Stored data entries
● ● ● ● ● ● ●

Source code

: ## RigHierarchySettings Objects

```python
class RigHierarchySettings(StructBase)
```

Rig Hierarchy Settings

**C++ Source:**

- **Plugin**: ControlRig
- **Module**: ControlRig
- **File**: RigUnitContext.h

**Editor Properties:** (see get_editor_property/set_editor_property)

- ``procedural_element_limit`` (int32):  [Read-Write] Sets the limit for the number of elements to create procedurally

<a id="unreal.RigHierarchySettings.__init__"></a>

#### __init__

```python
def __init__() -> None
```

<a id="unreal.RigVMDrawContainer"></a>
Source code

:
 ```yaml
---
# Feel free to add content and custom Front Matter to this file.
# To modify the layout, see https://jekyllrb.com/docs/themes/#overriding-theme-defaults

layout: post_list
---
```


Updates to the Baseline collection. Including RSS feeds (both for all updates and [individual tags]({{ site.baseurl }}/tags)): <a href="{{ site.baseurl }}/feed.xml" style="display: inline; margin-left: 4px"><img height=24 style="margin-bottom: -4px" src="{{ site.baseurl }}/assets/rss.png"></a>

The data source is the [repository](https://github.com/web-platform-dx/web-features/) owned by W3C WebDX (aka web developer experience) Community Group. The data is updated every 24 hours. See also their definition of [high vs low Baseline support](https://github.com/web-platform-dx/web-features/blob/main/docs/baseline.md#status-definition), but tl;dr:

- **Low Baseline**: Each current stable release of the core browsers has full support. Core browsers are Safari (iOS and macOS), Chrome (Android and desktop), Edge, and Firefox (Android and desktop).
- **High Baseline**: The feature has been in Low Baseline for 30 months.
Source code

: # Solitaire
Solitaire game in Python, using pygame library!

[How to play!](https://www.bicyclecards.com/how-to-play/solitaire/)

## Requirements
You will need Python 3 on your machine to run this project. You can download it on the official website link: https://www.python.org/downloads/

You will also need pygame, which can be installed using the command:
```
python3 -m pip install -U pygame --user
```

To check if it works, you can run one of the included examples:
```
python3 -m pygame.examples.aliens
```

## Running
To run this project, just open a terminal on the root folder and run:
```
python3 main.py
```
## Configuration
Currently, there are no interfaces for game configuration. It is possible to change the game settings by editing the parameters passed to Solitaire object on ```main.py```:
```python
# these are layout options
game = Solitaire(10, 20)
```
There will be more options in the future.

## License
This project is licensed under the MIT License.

● ● ● ● ● ● ●

> [EXERCISE BRIEF]:
Your answer should consist of every record, printed exactly as given.

> [ANSWER SECTION]:
Source code

: ## RigHierarchySettings Objects

```python
class RigHierarchySettings(StructBase)
```

Rig Hierarchy Settings

**C++ Source:**

- **Plugin**: ControlRig
- **Module**: ControlRig
- **File**: RigUnitContext.h

**Editor Properties:** (see get_editor_property/set_editor_property)

- ``procedural_element_limit`` (int32):  [Read-Write] Sets the limit for the number of elements to create procedurally

<a id="unreal.RigHierarchySettings.__init__"></a>

#### __init__

```python
def __init__() -> None
```

<a id="unreal.RigVMDrawContainer"></a>
Source code

:
 ```yaml
---
# Feel free to add content and custom Front Matter to this file.
# To modify the layout, see https://jekyllrb.com/docs/themes/#overriding-theme-defaults

layout: post_list
---
```


Updates to the Baseline collection. Including RSS feeds (both for all updates and [individual tags]({{ site.baseurl }}/tags)): <a href="{{ site.baseurl }}/feed.xml" style="display: inline; margin-left: 4px"><img height=24 style="margin-bottom: -4px" src="{{ site.baseurl }}/assets/rss.png"></a>

The data source is the [repository](https://github.com/web-platform-dx/web-features/) owned by W3C WebDX (aka web developer experience) Community Group. The data is updated every 24 hours. See also their definition of [high vs low Baseline support](https://github.com/web-platform-dx/web-features/blob/main/docs/baseline.md#status-definition), but tl;dr:

- **Low Baseline**: Each current stable release of the core browsers has full support. Core browsers are Safari (iOS and macOS), Chrome (Android and desktop), Edge, and Firefox (Android and desktop).
- **High Baseline**: The feature has been in Low Baseline for 30 months.
Source code

: # Solitaire
Solitaire game in Python, using pygame library!

[How to play!](https://www.bicyclecards.com/how-to-play/solitaire/)

## Requirements
You will need Python 3 on your machine to run this project. You can download it on the official website link: https://www.python.org/downloads/

You will also need pygame, which can be installed using the command:
```
python3 -m pip install -U pygame --user
```

To check if it works, you can run one of the included examples:
```
python3 -m pygame.examples.aliens
```

## Running
To run this project, just open a terminal on the root folder and run:
```
python3 main.py
```
## Configuration
Currently, there are no interfaces for game configuration. It is possible to change the game settings by editing the parameters passed to Solitaire object on ```main.py```:
```python
# these are layout options
game = Solitaire(10, 20)
```
There will be more options in the future.

## License
This project is licensed under the MIT License.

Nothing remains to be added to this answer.